Multivariate House Price Prediction Practice Problem
This data science coding problem helps you practice Linear Regression, multivariate house price prediction, and implementation skills. Read the problem statement, write your solution, and strengthen your understanding of Linear Regression.
- Problem ID: 6
- Problem key: 6-multivariate-house-price-prediction
- URL: https://datacrack.app/solve/6-multivariate-house-price-prediction
- Difficulty: easy
- Topic: Linear Regression
- Module: Introduction to Machine Learning
Problem Statement
# Multivariate House Price Prediction
---
### 🎯 Goal
In this problem, you’ll extend your linear regression knowledge to handle **multiple features**.

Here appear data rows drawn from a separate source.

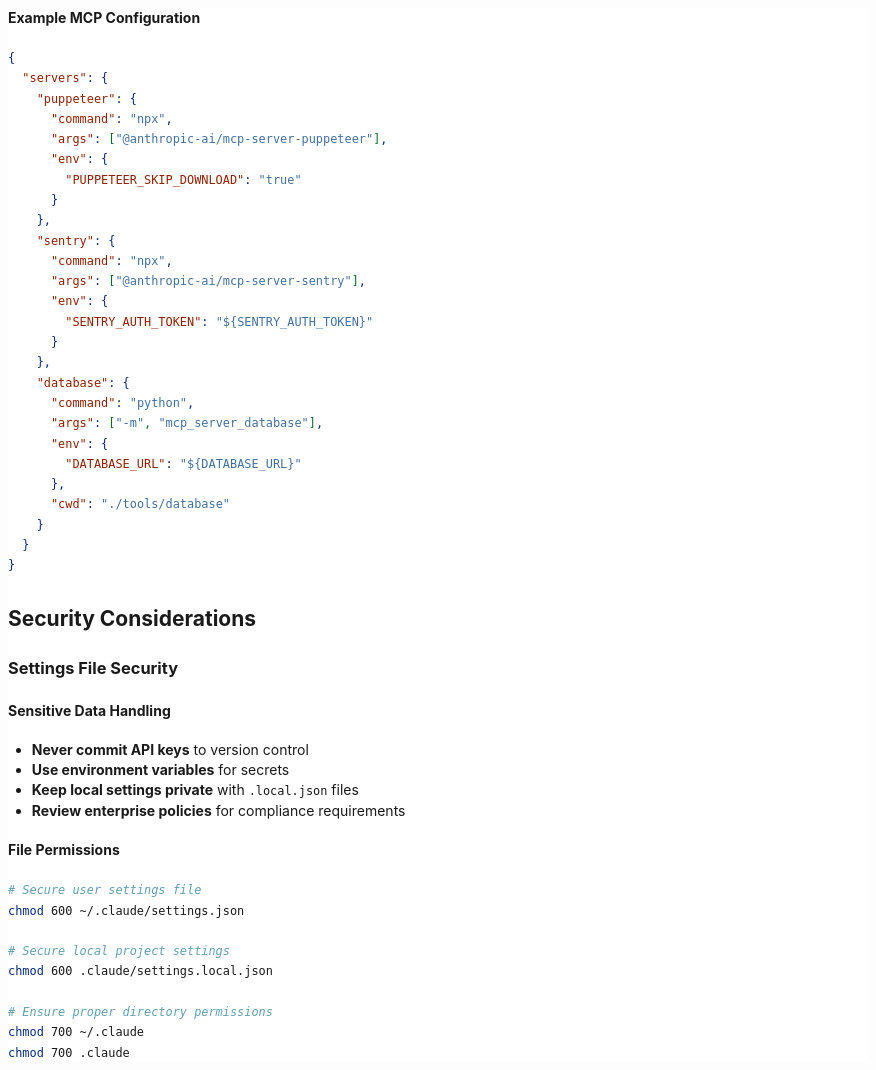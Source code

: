 #### Example MCP Configuration
```json
{
  "servers": {
    "puppeteer": {
      "command": "npx",
      "args": ["@anthropic-ai/mcp-server-puppeteer"],
      "env": {
        "PUPPETEER_SKIP_DOWNLOAD": "true"
      }
    },
    "sentry": {
      "command": "npx", 
      "args": ["@anthropic-ai/mcp-server-sentry"],
      "env": {
        "SENTRY_AUTH_TOKEN": "${SENTRY_AUTH_TOKEN}"
      }
    },
    "database": {
      "command": "python",
      "args": ["-m", "mcp_server_database"],
      "env": {
        "DATABASE_URL": "${DATABASE_URL}"
      },
      "cwd": "./tools/database"
    }
  }
}
```

## Security Considerations

### Settings File Security

#### Sensitive Data Handling
- **Never commit API keys** to version control
- **Use environment variables** for secrets
- **Keep local settings private** with `.local.json` files
- **Review enterprise policies** for compliance requirements

#### File Permissions
```bash
# Secure user settings file
chmod 600 ~/.claude/settings.json

# Secure local project settings
chmod 600 .claude/settings.local.json

# Ensure proper directory permissions
chmod 700 ~/.claude
chmod 700 .claude
```

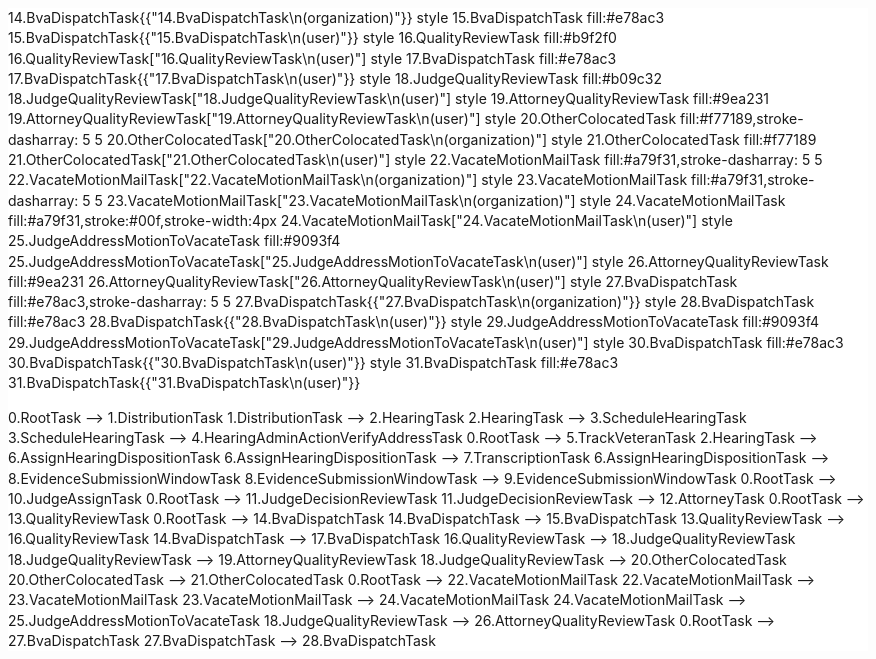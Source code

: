   14.BvaDispatchTask{{"14.BvaDispatchTask\n(organization)"}}
style 15.BvaDispatchTask fill:#e78ac3
  15.BvaDispatchTask{{"15.BvaDispatchTask\n(user)"}}
style 16.QualityReviewTask fill:#b9f2f0
  16.QualityReviewTask[\"16.QualityReviewTask\n(user)"\]
style 17.BvaDispatchTask fill:#e78ac3
  17.BvaDispatchTask{{"17.BvaDispatchTask\n(user)"}}
style 18.JudgeQualityReviewTask fill:#b09c32
  18.JudgeQualityReviewTask["18.JudgeQualityReviewTask\n(user)"]
style 19.AttorneyQualityReviewTask fill:#9ea231
  19.AttorneyQualityReviewTask["19.AttorneyQualityReviewTask\n(user)"]
style 20.OtherColocatedTask fill:#f77189,stroke-dasharray: 5 5
  20.OtherColocatedTask["20.OtherColocatedTask\n(organization)"]
style 21.OtherColocatedTask fill:#f77189
  21.OtherColocatedTask["21.OtherColocatedTask\n(user)"]
style 22.VacateMotionMailTask fill:#a79f31,stroke-dasharray: 5 5
  22.VacateMotionMailTask["22.VacateMotionMailTask\n(organization)"]
style 23.VacateMotionMailTask fill:#a79f31,stroke-dasharray: 5 5
  23.VacateMotionMailTask["23.VacateMotionMailTask\n(organization)"]
style 24.VacateMotionMailTask fill:#a79f31,stroke:#00f,stroke-width:4px
  24.VacateMotionMailTask["24.VacateMotionMailTask\n(user)"]
style 25.JudgeAddressMotionToVacateTask fill:#9093f4
  25.JudgeAddressMotionToVacateTask["25.JudgeAddressMotionToVacateTask\n(user)"]
style 26.AttorneyQualityReviewTask fill:#9ea231
  26.AttorneyQualityReviewTask["26.AttorneyQualityReviewTask\n(user)"]
style 27.BvaDispatchTask fill:#e78ac3,stroke-dasharray: 5 5
  27.BvaDispatchTask{{"27.BvaDispatchTask\n(organization)"}}
style 28.BvaDispatchTask fill:#e78ac3
  28.BvaDispatchTask{{"28.BvaDispatchTask\n(user)"}}
style 29.JudgeAddressMotionToVacateTask fill:#9093f4
  29.JudgeAddressMotionToVacateTask["29.JudgeAddressMotionToVacateTask\n(user)"]
style 30.BvaDispatchTask fill:#e78ac3
  30.BvaDispatchTask{{"30.BvaDispatchTask\n(user)"}}
style 31.BvaDispatchTask fill:#e78ac3
  31.BvaDispatchTask{{"31.BvaDispatchTask\n(user)"}}

0.RootTask --> 1.DistributionTask
1.DistributionTask --> 2.HearingTask
2.HearingTask --> 3.ScheduleHearingTask
3.ScheduleHearingTask --> 4.HearingAdminActionVerifyAddressTask
0.RootTask --> 5.TrackVeteranTask
2.HearingTask --> 6.AssignHearingDispositionTask
6.AssignHearingDispositionTask --> 7.TranscriptionTask
6.AssignHearingDispositionTask --> 8.EvidenceSubmissionWindowTask
8.EvidenceSubmissionWindowTask --> 9.EvidenceSubmissionWindowTask
0.RootTask --> 10.JudgeAssignTask
0.RootTask --> 11.JudgeDecisionReviewTask
11.JudgeDecisionReviewTask --> 12.AttorneyTask
0.RootTask --> 13.QualityReviewTask
0.RootTask --> 14.BvaDispatchTask
14.BvaDispatchTask --> 15.BvaDispatchTask
13.QualityReviewTask --> 16.QualityReviewTask
14.BvaDispatchTask --> 17.BvaDispatchTask
16.QualityReviewTask --> 18.JudgeQualityReviewTask
18.JudgeQualityReviewTask --> 19.AttorneyQualityReviewTask
18.JudgeQualityReviewTask --> 20.OtherColocatedTask
20.OtherColocatedTask --> 21.OtherColocatedTask
0.RootTask --> 22.VacateMotionMailTask
22.VacateMotionMailTask --> 23.VacateMotionMailTask
23.VacateMotionMailTask --> 24.VacateMotionMailTask
24.VacateMotionMailTask --> 25.JudgeAddressMotionToVacateTask
18.JudgeQualityReviewTask --> 26.AttorneyQualityReviewTask
0.RootTask --> 27.BvaDispatchTask
27.BvaDispatchTask --> 28.BvaDispatchTask
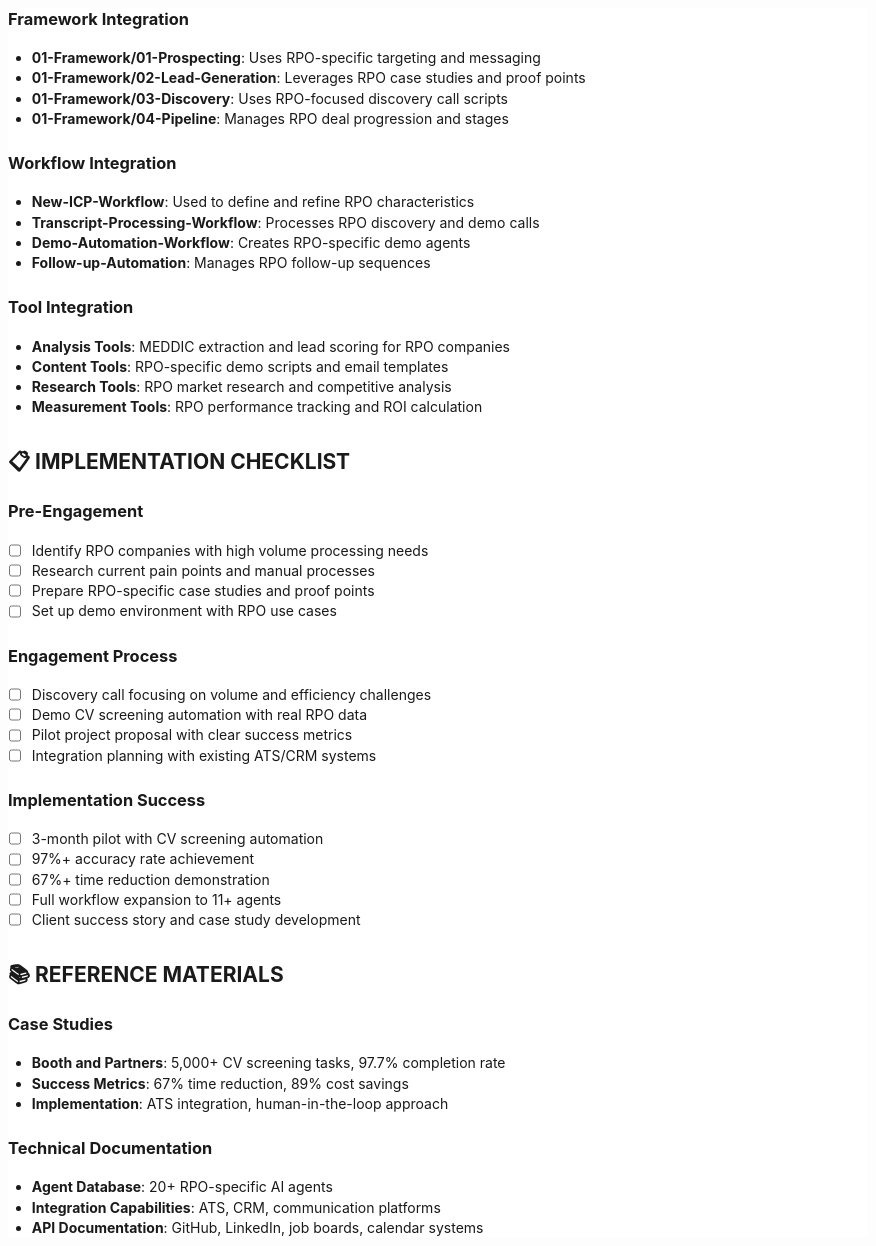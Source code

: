 ### **Framework Integration**
- **01-Framework/01-Prospecting**: Uses RPO-specific targeting and messaging
- **01-Framework/02-Lead-Generation**: Leverages RPO case studies and proof points
- **01-Framework/03-Discovery**: Uses RPO-focused discovery call scripts
- **01-Framework/04-Pipeline**: Manages RPO deal progression and stages

### **Workflow Integration**
- **New-ICP-Workflow**: Used to define and refine RPO characteristics
- **Transcript-Processing-Workflow**: Processes RPO discovery and demo calls
- **Demo-Automation-Workflow**: Creates RPO-specific demo agents
- **Follow-up-Automation**: Manages RPO follow-up sequences

### **Tool Integration**
- **Analysis Tools**: MEDDIC extraction and lead scoring for RPO companies
- **Content Tools**: RPO-specific demo scripts and email templates
- **Research Tools**: RPO market research and competitive analysis
- **Measurement Tools**: RPO performance tracking and ROI calculation

## 📋 **IMPLEMENTATION CHECKLIST**

### **Pre-Engagement**
- [ ] Identify RPO companies with high volume processing needs
- [ ] Research current pain points and manual processes
- [ ] Prepare RPO-specific case studies and proof points
- [ ] Set up demo environment with RPO use cases

### **Engagement Process**
- [ ] Discovery call focusing on volume and efficiency challenges
- [ ] Demo CV screening automation with real RPO data
- [ ] Pilot project proposal with clear success metrics
- [ ] Integration planning with existing ATS/CRM systems

### **Implementation Success**
- [ ] 3-month pilot with CV screening automation
- [ ] 97%+ accuracy rate achievement
- [ ] 67%+ time reduction demonstration
- [ ] Full workflow expansion to 11+ agents
- [ ] Client success story and case study development

## 📚 **REFERENCE MATERIALS**

### **Case Studies**
- **Booth and Partners**: 5,000+ CV screening tasks, 97.7% completion rate
- **Success Metrics**: 67% time reduction, 89% cost savings
- **Implementation**: ATS integration, human-in-the-loop approach

### **Technical Documentation**
- **Agent Database**: 20+ RPO-specific AI agents
- **Integration Capabilities**: ATS, CRM, communication platforms
- **API Documentation**: GitHub, LinkedIn, job boards, calendar systems
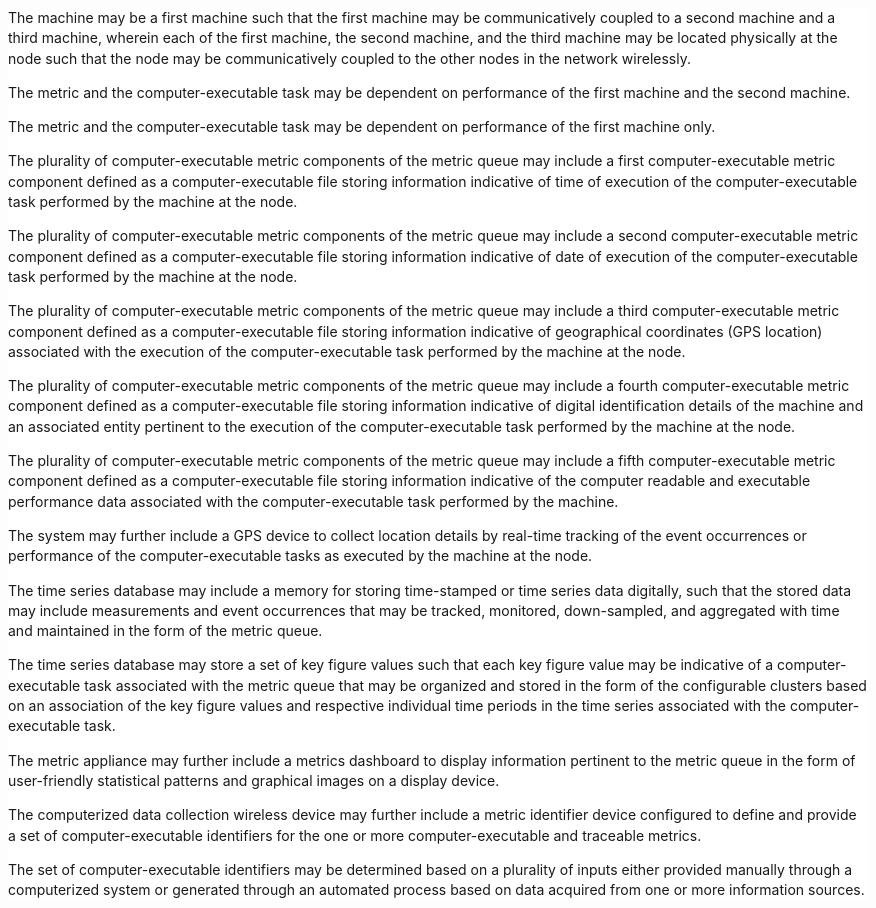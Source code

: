 The machine may be a first machine such that the first machine may be communicatively coupled to a second machine and a third machine, wherein each of the first machine, the second machine, and the third machine may be located physically at the node such that the node may be communicatively coupled to the other nodes in the network wirelessly.

The metric and the computer-executable task may be dependent on performance of the first machine and the second machine.

The metric and the computer-executable task may be dependent on performance of the first machine only.

The plurality of computer-executable metric components of the metric queue may include a first computer-executable metric component defined as a computer-executable file storing information indicative of time of execution of the computer-executable task performed by the machine at the node.

The plurality of computer-executable metric components of the metric queue may include a second computer-executable metric component defined as a computer-executable file storing information indicative of date of execution of the computer-executable task performed by the machine at the node.

The plurality of computer-executable metric components of the metric queue may include a third computer-executable metric component defined as a computer-executable file storing information indicative of geographical coordinates (GPS location) associated with the execution of the computer-executable task performed by the machine at the node.

The plurality of computer-executable metric components of the metric queue may include a fourth computer-executable metric component defined as a computer-executable file storing information indicative of digital identification details of the machine and an associated entity pertinent to the execution of the computer-executable task performed by the machine at the node.

The plurality of computer-executable metric components of the metric queue may include a fifth computer-executable metric component defined as a computer-executable file storing information indicative of the computer readable and executable performance data associated with the computer-executable task performed by the machine.

The system may further include a GPS device to collect location details by real-time tracking of the event occurrences or performance of the computer-executable tasks as executed by the machine at the node.

The time series database may include a memory for storing time-stamped or time series data digitally, such that the stored data may include measurements and event occurrences that may be tracked, monitored, down-sampled, and aggregated with time and maintained in the form of the metric queue.

The time series database may store a set of key figure values such that each key figure value may be indicative of a computer-executable task associated with the metric queue that may be organized and stored in the form of the configurable clusters based on an association of the key figure values and respective individual time periods in the time series associated with the computer-executable task.

The metric appliance may further include a metrics dashboard to display information pertinent to the metric queue in the form of user-friendly statistical patterns and graphical images on a display device.

The computerized data collection wireless device may further include a metric identifier device configured to define and provide a set of computer-executable identifiers for the one or more computer-executable and traceable metrics.

The set of computer-executable identifiers may be determined based on a plurality of inputs either provided manually through a computerized system or generated through an automated process based on data acquired from one or more information sources.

You’ll predict **house prices** using the **California Housing dataset** — but now considering **several input variables** at once.
You’ll learn how to:
- Use **multiple features** (columns) as inputs to linear regression
- Train a **multivariate LinearRegression** model using **scikit-learn**
- Understand how the model combines several variables to make predictions
---
### 📊 Dataset Description
We use the **California Housing dataset** from `sklearn.datasets`, which contains real data about housing districts in California.
The features include:
| Column | Description |
|:-------|:-------------|
| **MedInc** | Median income in the area (in tens of thousands of dollars) |
| **AveRooms** | Average number of rooms per household |
| **AveOccup** | Average number of household members |
| **HouseAge** | Median age of houses in the district |
| **Population** | Total population of the district |
The target variable is:
| Column | Description |
|:-------|:-------------|
| **MedHouseVal** | Median house value (in hundreds of thousands of dollars) |
---
### 📥 Input / 📤 Output
- **Input:**
`X_test`: pandas DataFrame containing columns
`['MedInc', 'AveRooms', 'AveOccup', 'HouseAge', 'Population']`
- **Output:**
`y_pred`: predicted house prices (NumPy array or pandas Series)
---
### 💻 Task
Implement a function `train_multivariate_model(X_test)` that:
1. **Loads** the California housing dataset using `fetch_california_housing()`.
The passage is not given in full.